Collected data
<<<<

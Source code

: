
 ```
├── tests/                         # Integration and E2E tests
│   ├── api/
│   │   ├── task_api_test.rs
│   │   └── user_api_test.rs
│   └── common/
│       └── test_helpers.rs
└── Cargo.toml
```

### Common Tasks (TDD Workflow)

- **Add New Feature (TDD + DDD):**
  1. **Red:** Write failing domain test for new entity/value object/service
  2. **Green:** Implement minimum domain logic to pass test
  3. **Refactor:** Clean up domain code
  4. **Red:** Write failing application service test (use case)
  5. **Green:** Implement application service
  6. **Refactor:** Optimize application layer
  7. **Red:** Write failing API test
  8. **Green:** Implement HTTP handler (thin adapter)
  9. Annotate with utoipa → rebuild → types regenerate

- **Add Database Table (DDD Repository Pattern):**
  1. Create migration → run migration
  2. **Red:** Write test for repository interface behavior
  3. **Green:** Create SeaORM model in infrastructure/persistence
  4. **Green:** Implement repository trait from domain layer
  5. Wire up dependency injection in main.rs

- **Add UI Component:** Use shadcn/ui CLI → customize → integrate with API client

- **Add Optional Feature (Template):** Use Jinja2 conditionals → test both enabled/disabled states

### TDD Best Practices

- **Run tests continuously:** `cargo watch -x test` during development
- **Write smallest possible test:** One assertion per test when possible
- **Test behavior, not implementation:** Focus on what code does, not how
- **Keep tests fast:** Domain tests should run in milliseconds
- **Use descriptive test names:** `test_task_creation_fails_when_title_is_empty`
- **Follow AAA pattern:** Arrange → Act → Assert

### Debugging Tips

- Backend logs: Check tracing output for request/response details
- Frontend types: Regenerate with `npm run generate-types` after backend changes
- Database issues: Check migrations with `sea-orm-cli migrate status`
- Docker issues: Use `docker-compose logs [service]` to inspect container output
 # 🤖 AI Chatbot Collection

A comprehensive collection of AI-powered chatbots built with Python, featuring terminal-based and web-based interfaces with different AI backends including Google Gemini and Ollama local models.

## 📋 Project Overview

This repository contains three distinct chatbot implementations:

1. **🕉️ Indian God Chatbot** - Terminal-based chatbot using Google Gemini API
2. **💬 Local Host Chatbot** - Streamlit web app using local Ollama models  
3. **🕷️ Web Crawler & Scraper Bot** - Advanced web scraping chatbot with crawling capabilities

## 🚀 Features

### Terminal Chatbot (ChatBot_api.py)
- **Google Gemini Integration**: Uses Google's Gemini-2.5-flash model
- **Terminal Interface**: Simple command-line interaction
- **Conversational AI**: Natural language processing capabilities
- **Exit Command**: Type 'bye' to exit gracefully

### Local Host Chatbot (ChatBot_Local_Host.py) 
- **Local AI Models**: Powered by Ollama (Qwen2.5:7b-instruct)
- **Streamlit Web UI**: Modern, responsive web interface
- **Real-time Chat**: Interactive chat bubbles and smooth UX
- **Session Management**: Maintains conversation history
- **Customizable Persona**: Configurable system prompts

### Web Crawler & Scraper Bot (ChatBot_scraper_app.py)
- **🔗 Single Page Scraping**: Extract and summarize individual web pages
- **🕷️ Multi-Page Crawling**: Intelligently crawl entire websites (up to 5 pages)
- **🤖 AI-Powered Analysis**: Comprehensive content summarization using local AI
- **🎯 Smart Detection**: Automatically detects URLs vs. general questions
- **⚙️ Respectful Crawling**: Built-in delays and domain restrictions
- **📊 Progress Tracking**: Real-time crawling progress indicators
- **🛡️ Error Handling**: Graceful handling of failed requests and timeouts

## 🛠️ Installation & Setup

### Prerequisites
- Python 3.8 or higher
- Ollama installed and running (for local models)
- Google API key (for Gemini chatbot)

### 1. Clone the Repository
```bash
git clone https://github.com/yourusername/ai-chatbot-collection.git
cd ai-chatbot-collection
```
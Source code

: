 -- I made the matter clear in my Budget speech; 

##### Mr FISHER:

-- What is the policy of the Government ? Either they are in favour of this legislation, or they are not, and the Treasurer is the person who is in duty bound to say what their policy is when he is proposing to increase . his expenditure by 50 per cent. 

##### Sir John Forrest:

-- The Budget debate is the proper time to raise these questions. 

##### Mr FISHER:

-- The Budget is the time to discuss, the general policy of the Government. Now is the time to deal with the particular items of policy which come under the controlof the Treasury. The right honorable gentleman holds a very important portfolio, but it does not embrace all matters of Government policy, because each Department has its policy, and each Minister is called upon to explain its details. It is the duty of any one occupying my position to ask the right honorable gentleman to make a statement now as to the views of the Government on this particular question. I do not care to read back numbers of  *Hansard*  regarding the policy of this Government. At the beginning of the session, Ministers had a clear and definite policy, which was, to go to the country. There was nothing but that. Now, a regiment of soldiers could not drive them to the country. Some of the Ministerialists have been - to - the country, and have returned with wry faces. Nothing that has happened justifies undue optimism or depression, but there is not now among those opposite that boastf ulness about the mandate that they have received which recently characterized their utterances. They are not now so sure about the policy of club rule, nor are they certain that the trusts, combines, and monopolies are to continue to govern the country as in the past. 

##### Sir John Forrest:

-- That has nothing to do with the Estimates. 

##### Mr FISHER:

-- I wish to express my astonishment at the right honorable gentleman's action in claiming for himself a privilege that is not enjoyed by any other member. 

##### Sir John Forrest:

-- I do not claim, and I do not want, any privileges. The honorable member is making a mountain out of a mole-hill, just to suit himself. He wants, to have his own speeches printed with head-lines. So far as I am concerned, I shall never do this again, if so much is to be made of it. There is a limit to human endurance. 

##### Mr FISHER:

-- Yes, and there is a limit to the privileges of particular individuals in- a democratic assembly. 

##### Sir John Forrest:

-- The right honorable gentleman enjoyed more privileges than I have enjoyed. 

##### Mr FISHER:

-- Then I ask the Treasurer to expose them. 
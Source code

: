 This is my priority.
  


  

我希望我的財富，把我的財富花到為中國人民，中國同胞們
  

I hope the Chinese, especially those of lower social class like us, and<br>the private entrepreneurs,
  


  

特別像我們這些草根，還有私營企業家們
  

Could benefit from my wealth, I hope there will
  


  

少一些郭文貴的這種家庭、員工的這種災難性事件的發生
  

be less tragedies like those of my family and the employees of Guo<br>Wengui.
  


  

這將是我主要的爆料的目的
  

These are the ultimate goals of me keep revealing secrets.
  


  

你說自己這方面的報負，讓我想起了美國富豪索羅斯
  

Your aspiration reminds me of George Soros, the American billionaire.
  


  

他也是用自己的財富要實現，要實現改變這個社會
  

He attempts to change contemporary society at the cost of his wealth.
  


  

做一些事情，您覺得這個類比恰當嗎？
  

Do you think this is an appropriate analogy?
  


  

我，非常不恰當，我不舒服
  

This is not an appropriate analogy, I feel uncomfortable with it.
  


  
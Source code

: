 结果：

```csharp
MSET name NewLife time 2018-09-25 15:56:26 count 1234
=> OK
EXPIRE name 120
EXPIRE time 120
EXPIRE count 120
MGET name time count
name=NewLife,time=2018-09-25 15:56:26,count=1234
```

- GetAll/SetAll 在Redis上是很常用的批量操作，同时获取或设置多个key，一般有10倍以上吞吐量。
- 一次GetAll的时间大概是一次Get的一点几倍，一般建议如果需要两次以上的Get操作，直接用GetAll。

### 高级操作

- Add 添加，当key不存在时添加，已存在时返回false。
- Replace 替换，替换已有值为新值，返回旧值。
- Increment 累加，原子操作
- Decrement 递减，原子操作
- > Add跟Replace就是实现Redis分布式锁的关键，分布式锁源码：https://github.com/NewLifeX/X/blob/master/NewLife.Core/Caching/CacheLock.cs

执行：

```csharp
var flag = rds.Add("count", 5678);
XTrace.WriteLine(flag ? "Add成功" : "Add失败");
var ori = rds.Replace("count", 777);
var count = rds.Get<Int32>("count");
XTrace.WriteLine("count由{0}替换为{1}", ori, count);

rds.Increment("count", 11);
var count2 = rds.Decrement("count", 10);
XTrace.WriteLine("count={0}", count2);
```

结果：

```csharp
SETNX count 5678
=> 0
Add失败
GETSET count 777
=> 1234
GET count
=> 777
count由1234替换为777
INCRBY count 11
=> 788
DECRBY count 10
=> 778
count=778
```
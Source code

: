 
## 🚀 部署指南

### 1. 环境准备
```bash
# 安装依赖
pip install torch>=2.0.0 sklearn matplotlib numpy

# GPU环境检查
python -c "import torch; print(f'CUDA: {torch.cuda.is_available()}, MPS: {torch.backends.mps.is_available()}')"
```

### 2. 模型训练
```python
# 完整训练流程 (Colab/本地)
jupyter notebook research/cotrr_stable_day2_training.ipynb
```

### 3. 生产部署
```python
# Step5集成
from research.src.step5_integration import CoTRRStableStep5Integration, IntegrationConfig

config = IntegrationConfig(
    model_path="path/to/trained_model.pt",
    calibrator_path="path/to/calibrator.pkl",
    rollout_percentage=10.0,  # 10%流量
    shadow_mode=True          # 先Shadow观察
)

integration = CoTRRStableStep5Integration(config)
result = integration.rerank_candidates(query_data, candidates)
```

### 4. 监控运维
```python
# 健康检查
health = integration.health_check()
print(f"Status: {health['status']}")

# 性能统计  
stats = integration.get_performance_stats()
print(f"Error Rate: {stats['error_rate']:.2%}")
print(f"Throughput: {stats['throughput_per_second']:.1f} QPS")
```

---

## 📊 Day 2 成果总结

>>>>

TASK INSTRUCTIONS
Search the lines above for the string "privileges", then show every one that has it.

TASK RESPONSE
-- I do not claim, and I do not want, any privileges. The honorable member is making a mountain out of a mole-hill, just to suit himself. He wants, to have his own speeches printed with head-lines. So far as I am concerned, I shall never do this again, if so much is to be made of it. There is a limit to human endurance. 
-- Yes, and there is a limit to the privileges of particular individuals in- a democratic assembly. 
-- The right honorable gentleman enjoyed more privileges than I have enjoyed. 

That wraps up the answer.